▸ PROBLEM STATEMENT: The entries below need to be written out exactly, with no pictures included.

── STUDY MATERIAL ──

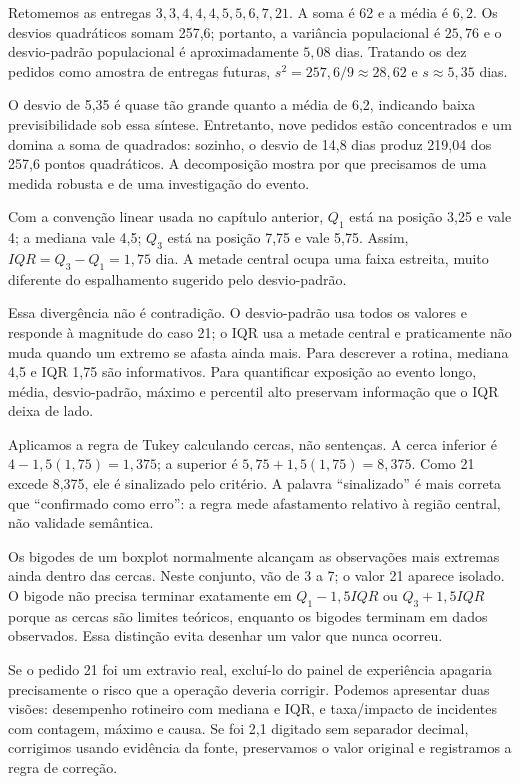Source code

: Retomemos as entregas $3,3,4,4,4,5,5,6,7,21$. A soma é 62 e a média é $6{,}2$. Os desvios quadráticos somam 257,6; portanto, a variância populacional é $25{,}76$ e o desvio-padrão populacional é aproximadamente $5{,}08$ dias. Tratando os dez pedidos como amostra de entregas futuras, $s^2=257{,}6/9\approx28{,}62$ e $s\approx5{,}35$ dias.

O desvio de 5,35 é quase tão grande quanto a média de 6,2, indicando baixa previsibilidade sob essa síntese. Entretanto, nove pedidos estão concentrados e um domina a soma de quadrados: sozinho, o desvio de 14,8 dias produz 219,04 dos 257,6 pontos quadráticos. A decomposição mostra por que precisamos de uma medida robusta e de uma investigação do evento.

Com a convenção linear usada no capítulo anterior, $Q_1$ está na posição 3,25 e vale 4; a mediana vale 4,5; $Q_3$ está na posição 7,75 e vale 5,75. Assim, $IQR=Q_3-Q_1=1{,}75$ dia. A metade central ocupa uma faixa estreita, muito diferente do espalhamento sugerido pelo desvio-padrão.

Essa divergência não é contradição. O desvio-padrão usa todos os valores e responde à magnitude do caso 21; o IQR usa a metade central e praticamente não muda quando um extremo se afasta ainda mais. Para descrever a rotina, mediana 4,5 e IQR 1,75 são informativos. Para quantificar exposição ao evento longo, média, desvio-padrão, máximo e percentil alto preservam informação que o IQR deixa de lado.

Aplicamos a regra de Tukey calculando cercas, não sentenças. A cerca inferior é $4-1{,}5(1{,}75)=1{,}375$; a superior é $5{,}75+1{,}5(1{,}75)=8{,}375$. Como 21 excede 8,375, ele é sinalizado pelo critério. A palavra ``sinalizado'' é mais correta que ``confirmado como erro'': a regra mede afastamento relativo à região central, não validade semântica.

Os bigodes de um boxplot normalmente alcançam as observações mais extremas ainda dentro das cercas. Neste conjunto, vão de 3 a 7; o valor 21 aparece isolado. O bigode não precisa terminar exatamente em $Q_1-1{,}5IQR$ ou $Q_3+1{,}5IQR$ porque as cercas são limites teóricos, enquanto os bigodes terminam em dados observados. Essa distinção evita desenhar um valor que nunca ocorreu.

Se o pedido 21 foi um extravio real, excluí-lo do painel de experiência apagaria precisamente o risco que a operação deveria corrigir. Podemos apresentar duas visões: desempenho rotineiro com mediana e IQR, e taxa/impacto de incidentes com contagem, máximo e causa. Se foi 2,1 digitado sem separador decimal, corrigimos usando evidência da fonte, preservamos o valor original e registramos a regra de correção.

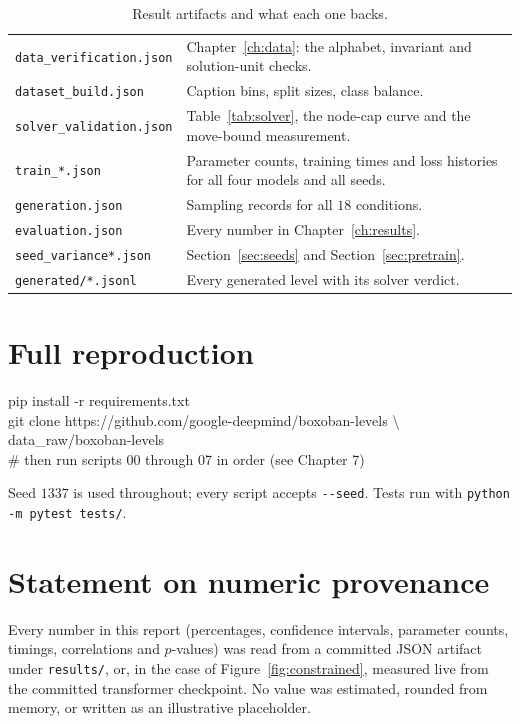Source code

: \documentclass[11pt,a4paper]{report}
\begin{document}
\begin{table}[!htb]
\centering\small
\caption{Result artifacts and what each one backs.}
\label{tab:artifacts}
\begin{tabularx}{\textwidth}{@{}l X@{}}
\toprule
\texttt{data\_verification.json} & Chapter~\ref{ch:data}: the alphabet, invariant
and solution-unit checks. \\
\texttt{dataset\_build.json} & Caption bins, split sizes, class balance. \\
\texttt{solver\_validation.json} & Table~\ref{tab:solver}, the node-cap curve and
the move-bound measurement. \\
\texttt{train\_*.json} & Parameter counts, training times and loss histories for
all four models and all seeds. \\
\texttt{generation.json} & Sampling records for all $18$ conditions. \\
\texttt{evaluation.json} & Every number in Chapter~\ref{ch:results}. \\
\texttt{seed\_variance*.json} & Section~\ref{sec:seeds} and
Section~\ref{sec:pretrain}. \\
\texttt{generated/*.jsonl} & Every generated level with its solver verdict. \\
\bottomrule
\end{tabularx}
\end{table}

\section{Full reproduction}

\begin{center}
\colorbox{softgrey}{\parbox{0.9\textwidth}{\ttfamily\footnotesize
pip install -r requirements.txt\\[2pt]
git clone https://github.com/google-deepmind/boxoban-levels \textbackslash\\
\hspace*{2em}data\_raw/boxoban-levels\\[2pt]
\# then run scripts 00 through 07 in order (see Chapter 7)
}}
\end{center}

Seed $1337$ is used throughout; every script accepts \texttt{-{}-seed}. Tests run
with \texttt{python -m pytest tests/}.

\section{Statement on numeric provenance}

Every number in this report (percentages, confidence intervals, parameter
counts, timings, correlations and $p$-values) was read from a committed JSON
artifact under \texttt{results/}, or, in the case of
Figure~\ref{fig:constrained}, measured live from the committed transformer
checkpoint. No value was estimated, rounded from memory, or written as an
illustrative placeholder.
\end{document}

───

▸ EXPECTED OUTPUT:
Source code

: Retomemos as entregas $3,3,4,4,4,5,5,6,7,21$. A soma é 62 e a média é $6{,}2$. Os desvios quadráticos somam 257,6; portanto, a variância populacional é $25{,}76$ e o desvio-padrão populacional é aproximadamente $5{,}08$ dias. Tratando os dez pedidos como amostra de entregas futuras, $s^2=257{,}6/9\approx28{,}62$ e $s\approx5{,}35$ dias.

O desvio de 5,35 é quase tão grande quanto a média de 6,2, indicando baixa previsibilidade sob essa síntese. Entretanto, nove pedidos estão concentrados e um domina a soma de quadrados: sozinho, o desvio de 14,8 dias produz 219,04 dos 257,6 pontos quadráticos. A decomposição mostra por que precisamos de uma medida robusta e de uma investigação do evento.

Com a convenção linear usada no capítulo anterior, $Q_1$ está na posição 3,25 e vale 4; a mediana vale 4,5; $Q_3$ está na posição 7,75 e vale 5,75. Assim, $IQR=Q_3-Q_1=1{,}75$ dia. A metade central ocupa uma faixa estreita, muito diferente do espalhamento sugerido pelo desvio-padrão.

Essa divergência não é contradição. O desvio-padrão usa todos os valores e responde à magnitude do caso 21; o IQR usa a metade central e praticamente não muda quando um extremo se afasta ainda mais. Para descrever a rotina, mediana 4,5 e IQR 1,75 são informativos. Para quantificar exposição ao evento longo, média, desvio-padrão, máximo e percentil alto preservam informação que o IQR deixa de lado.

Aplicamos a regra de Tukey calculando cercas, não sentenças. A cerca inferior é $4-1{,}5(1{,}75)=1{,}375$; a superior é $5{,}75+1{,}5(1{,}75)=8{,}375$. Como 21 excede 8,375, ele é sinalizado pelo critério. A palavra ``sinalizado'' é mais correta que ``confirmado como erro'': a regra mede afastamento relativo à região central, não validade semântica.

Os bigodes de um boxplot normalmente alcançam as observações mais extremas ainda dentro das cercas. Neste conjunto, vão de 3 a 7; o valor 21 aparece isolado. O bigode não precisa terminar exatamente em $Q_1-1{,}5IQR$ ou $Q_3+1{,}5IQR$ porque as cercas são limites teóricos, enquanto os bigodes terminam em dados observados. Essa distinção evita desenhar um valor que nunca ocorreu.

Se o pedido 21 foi um extravio real, excluí-lo do painel de experiência apagaria precisamente o risco que a operação deveria corrigir. Podemos apresentar duas visões: desempenho rotineiro com mediana e IQR, e taxa/impacto de incidentes com contagem, máximo e causa. Se foi 2,1 digitado sem separador decimal, corrigimos usando evidência da fonte, preservamos o valor original e registramos a regra de correção.

Source code

: \documentclass[11pt,a4paper]{report}
\begin{document}
\begin{table}[!htb]
\centering\small
\caption{Result artifacts and what each one backs.}
\label{tab:artifacts}
\begin{tabularx}{\textwidth}{@{}l X@{}}
\toprule
\texttt{data\_verification.json} & Chapter~\ref{ch:data}: the alphabet, invariant
and solution-unit checks. \\
\texttt{dataset\_build.json} & Caption bins, split sizes, class balance. \\
\texttt{solver\_validation.json} & Table~\ref{tab:solver}, the node-cap curve and
the move-bound measurement. \\
\texttt{train\_*.json} & Parameter counts, training times and loss histories for
all four models and all seeds. \\
\texttt{generation.json} & Sampling records for all $18$ conditions. \\
\texttt{evaluation.json} & Every number in Chapter~\ref{ch:results}. \\
\texttt{seed\_variance*.json} & Section~\ref{sec:seeds} and
Section~\ref{sec:pretrain}. \\
\texttt{generated/*.jsonl} & Every generated level with its solver verdict. \\
\bottomrule
\end{tabularx}
\end{table}

\section{Full reproduction}

\begin{center}
\colorbox{softgrey}{\parbox{0.9\textwidth}{\ttfamily\footnotesize
pip install -r requirements.txt\\[2pt]
git clone https://github.com/google-deepmind/boxoban-levels \textbackslash\\
\hspace*{2em}data\_raw/boxoban-levels\\[2pt]
\# then run scripts 00 through 07 in order (see Chapter 7)
}}
\end{center}

Seed $1337$ is used throughout; every script accepts \texttt{-{}-seed}. Tests run
with \texttt{python -m pytest tests/}.

\section{Statement on numeric provenance}

Every number in this report (percentages, confidence intervals, parameter
counts, timings, correlations and $p$-values) was read from a committed JSON
artifact under \texttt{results/}, or, in the case of
Figure~\ref{fig:constrained}, measured live from the committed transformer
checkpoint. No value was estimated, rounded from memory, or written as an
illustrative placeholder.
\end{document}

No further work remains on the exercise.